# Problem to solve
Below are the entries; state how many of their lines contain the string "section", and nothing more.

# Information

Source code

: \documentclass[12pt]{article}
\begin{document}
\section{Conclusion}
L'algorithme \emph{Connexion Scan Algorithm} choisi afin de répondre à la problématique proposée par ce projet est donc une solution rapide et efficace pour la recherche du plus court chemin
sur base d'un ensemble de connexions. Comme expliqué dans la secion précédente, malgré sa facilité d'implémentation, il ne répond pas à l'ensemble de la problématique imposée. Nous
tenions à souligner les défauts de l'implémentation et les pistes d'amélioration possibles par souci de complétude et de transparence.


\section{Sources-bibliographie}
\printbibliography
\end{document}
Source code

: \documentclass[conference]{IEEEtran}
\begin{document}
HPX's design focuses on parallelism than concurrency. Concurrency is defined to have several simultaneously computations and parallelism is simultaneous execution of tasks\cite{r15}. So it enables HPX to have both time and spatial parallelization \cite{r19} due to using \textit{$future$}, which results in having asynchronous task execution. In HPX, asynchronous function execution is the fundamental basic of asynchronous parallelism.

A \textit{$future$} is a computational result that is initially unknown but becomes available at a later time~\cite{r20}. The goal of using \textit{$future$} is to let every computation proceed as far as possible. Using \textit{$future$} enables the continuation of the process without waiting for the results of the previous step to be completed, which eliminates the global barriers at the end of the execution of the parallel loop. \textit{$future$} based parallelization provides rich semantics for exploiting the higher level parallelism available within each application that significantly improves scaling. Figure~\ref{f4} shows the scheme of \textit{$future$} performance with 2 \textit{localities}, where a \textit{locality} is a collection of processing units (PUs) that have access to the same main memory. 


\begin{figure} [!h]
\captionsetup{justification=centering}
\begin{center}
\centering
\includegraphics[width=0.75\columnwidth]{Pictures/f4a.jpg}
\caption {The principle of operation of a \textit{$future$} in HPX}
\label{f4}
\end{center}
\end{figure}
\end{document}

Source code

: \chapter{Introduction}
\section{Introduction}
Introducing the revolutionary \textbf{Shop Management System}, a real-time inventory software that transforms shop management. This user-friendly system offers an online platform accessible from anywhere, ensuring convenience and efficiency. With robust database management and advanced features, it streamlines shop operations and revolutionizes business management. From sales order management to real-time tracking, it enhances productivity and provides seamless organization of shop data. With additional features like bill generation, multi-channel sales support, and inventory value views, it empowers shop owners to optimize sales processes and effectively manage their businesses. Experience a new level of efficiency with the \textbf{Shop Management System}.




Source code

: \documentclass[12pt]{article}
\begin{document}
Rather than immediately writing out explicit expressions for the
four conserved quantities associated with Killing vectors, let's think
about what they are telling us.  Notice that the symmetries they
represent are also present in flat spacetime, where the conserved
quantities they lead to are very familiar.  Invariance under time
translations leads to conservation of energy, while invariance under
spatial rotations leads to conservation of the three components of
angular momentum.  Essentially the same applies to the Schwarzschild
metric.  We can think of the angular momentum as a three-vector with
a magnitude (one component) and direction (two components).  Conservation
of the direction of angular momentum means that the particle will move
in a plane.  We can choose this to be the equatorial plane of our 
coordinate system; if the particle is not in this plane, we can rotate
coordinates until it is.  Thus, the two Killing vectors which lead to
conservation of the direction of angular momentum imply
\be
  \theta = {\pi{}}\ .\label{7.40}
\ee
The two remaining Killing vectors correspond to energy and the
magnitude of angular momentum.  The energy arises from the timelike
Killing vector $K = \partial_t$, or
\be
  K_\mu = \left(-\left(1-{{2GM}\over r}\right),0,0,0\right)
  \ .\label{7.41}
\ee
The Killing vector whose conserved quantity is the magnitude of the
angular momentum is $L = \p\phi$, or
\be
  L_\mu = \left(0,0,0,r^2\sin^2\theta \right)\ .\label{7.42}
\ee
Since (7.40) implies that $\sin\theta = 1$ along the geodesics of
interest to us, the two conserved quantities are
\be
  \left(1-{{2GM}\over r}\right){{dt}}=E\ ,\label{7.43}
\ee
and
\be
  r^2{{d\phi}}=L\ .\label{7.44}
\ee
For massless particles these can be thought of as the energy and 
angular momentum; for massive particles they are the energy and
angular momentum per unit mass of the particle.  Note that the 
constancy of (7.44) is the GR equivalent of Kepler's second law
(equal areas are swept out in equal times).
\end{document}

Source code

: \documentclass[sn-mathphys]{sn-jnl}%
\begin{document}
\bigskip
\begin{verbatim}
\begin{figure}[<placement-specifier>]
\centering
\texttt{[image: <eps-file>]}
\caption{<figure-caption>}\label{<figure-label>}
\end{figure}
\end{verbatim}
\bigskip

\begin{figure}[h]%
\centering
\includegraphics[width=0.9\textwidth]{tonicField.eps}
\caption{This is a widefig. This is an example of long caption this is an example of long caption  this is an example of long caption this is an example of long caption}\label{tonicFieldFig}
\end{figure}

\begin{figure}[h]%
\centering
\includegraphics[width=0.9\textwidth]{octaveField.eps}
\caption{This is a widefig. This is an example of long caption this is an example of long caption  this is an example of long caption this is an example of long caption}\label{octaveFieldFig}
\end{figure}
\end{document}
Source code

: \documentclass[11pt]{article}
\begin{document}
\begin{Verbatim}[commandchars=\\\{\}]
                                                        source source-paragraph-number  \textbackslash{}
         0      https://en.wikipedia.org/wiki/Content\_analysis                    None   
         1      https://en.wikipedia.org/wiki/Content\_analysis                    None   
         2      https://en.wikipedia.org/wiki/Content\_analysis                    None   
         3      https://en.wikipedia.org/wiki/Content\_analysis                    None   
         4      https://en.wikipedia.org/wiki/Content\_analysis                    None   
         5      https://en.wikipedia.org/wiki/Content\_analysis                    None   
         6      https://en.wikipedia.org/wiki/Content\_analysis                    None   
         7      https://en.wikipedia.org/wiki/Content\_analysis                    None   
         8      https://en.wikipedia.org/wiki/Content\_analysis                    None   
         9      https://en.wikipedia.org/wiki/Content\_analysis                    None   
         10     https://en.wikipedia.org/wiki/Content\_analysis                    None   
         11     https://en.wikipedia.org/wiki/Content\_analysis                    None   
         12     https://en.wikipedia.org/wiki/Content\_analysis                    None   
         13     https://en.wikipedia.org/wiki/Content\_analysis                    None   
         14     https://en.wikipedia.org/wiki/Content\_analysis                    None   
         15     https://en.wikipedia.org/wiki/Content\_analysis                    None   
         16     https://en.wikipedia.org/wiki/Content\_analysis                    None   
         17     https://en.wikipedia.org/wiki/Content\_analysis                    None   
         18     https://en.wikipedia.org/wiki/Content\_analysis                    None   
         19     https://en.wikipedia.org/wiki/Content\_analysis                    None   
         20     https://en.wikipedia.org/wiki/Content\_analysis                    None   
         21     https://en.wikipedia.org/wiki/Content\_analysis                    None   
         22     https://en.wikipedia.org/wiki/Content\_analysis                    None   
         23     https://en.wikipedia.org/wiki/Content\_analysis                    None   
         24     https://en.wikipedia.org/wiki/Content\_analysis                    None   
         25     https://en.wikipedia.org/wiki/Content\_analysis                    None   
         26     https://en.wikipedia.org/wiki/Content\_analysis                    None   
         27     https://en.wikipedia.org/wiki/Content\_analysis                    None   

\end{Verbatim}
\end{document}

# Solution to this problem
3